Data for the task section start

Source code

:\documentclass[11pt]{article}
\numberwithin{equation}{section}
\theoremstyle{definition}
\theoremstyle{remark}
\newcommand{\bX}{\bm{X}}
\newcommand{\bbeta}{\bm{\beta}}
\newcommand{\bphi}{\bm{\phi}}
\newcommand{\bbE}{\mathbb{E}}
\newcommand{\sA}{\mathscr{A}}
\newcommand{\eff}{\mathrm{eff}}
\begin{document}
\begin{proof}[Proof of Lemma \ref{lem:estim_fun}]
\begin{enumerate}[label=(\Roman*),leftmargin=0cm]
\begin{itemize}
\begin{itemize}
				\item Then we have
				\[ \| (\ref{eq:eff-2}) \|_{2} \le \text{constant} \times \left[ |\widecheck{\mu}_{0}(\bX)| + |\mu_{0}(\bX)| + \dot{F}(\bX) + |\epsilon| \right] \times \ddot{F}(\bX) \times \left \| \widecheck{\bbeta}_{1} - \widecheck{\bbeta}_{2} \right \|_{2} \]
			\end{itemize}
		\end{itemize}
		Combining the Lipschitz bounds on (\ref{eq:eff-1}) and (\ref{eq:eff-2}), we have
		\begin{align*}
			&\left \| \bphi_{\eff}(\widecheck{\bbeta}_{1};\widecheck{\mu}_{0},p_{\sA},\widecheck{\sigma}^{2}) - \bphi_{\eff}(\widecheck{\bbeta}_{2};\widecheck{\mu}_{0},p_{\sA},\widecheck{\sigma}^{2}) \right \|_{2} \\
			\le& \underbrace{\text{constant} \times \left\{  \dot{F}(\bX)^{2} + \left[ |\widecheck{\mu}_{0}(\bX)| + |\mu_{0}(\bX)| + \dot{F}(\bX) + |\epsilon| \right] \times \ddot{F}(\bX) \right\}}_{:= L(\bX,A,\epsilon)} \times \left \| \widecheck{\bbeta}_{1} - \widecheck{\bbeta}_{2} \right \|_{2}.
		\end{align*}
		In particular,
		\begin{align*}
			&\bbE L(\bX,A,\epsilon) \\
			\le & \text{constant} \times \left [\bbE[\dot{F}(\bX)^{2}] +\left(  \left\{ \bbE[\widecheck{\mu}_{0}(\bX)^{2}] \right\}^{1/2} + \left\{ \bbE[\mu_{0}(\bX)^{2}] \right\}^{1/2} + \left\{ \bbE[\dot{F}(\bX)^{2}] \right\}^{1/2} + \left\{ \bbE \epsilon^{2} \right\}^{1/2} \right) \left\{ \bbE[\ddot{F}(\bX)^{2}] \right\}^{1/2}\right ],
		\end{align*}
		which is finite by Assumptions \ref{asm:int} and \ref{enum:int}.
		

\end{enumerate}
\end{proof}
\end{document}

Data for the task section end

▸ **To do**: Would you write out all of the data exactly as given?

▸ **Answer to this problem**:
Source code

:\documentclass[11pt]{article}
\numberwithin{equation}{section}
\theoremstyle{definition}
\theoremstyle{remark}
\newcommand{\bX}{\bm{X}}
\newcommand{\bbeta}{\bm{\beta}}
\newcommand{\bphi}{\bm{\phi}}
\newcommand{\bbE}{\mathbb{E}}
\newcommand{\sA}{\mathscr{A}}
\newcommand{\eff}{\mathrm{eff}}
\begin{document}
\begin{proof}[Proof of Lemma \ref{lem:estim_fun}]
\begin{enumerate}[label=(\Roman*),leftmargin=0cm]
\begin{itemize}
\begin{itemize}
				\item Then we have
				\[ \| (\ref{eq:eff-2}) \|_{2} \le \text{constant} \times \left[ |\widecheck{\mu}_{0}(\bX)| + |\mu_{0}(\bX)| + \dot{F}(\bX) + |\epsilon| \right] \times \ddot{F}(\bX) \times \left \| \widecheck{\bbeta}_{1} - \widecheck{\bbeta}_{2} \right \|_{2} \]
			\end{itemize}
		\end{itemize}
		Combining the Lipschitz bounds on (\ref{eq:eff-1}) and (\ref{eq:eff-2}), we have
		\begin{align*}
			&\left \| \bphi_{\eff}(\widecheck{\bbeta}_{1};\widecheck{\mu}_{0},p_{\sA},\widecheck{\sigma}^{2}) - \bphi_{\eff}(\widecheck{\bbeta}_{2};\widecheck{\mu}_{0},p_{\sA},\widecheck{\sigma}^{2}) \right \|_{2} \\
			\le& \underbrace{\text{constant} \times \left\{  \dot{F}(\bX)^{2} + \left[ |\widecheck{\mu}_{0}(\bX)| + |\mu_{0}(\bX)| + \dot{F}(\bX) + |\epsilon| \right] \times \ddot{F}(\bX) \right\}}_{:= L(\bX,A,\epsilon)} \times \left \| \widecheck{\bbeta}_{1} - \widecheck{\bbeta}_{2} \right \|_{2}.
		\end{align*}
		In particular,
		\begin{align*}
			&\bbE L(\bX,A,\epsilon) \\
			\le & \text{constant} \times \left [\bbE[\dot{F}(\bX)^{2}] +\left(  \left\{ \bbE[\widecheck{\mu}_{0}(\bX)^{2}] \right\}^{1/2} + \left\{ \bbE[\mu_{0}(\bX)^{2}] \right\}^{1/2} + \left\{ \bbE[\dot{F}(\bX)^{2}] \right\}^{1/2} + \left\{ \bbE \epsilon^{2} \right\}^{1/2} \right) \left\{ \bbE[\ddot{F}(\bX)^{2}] \right\}^{1/2}\right ],
		\end{align*}
		which is finite by Assumptions \ref{asm:int} and \ref{enum:int}.
		

\end{enumerate}
\end{proof}
\end{document}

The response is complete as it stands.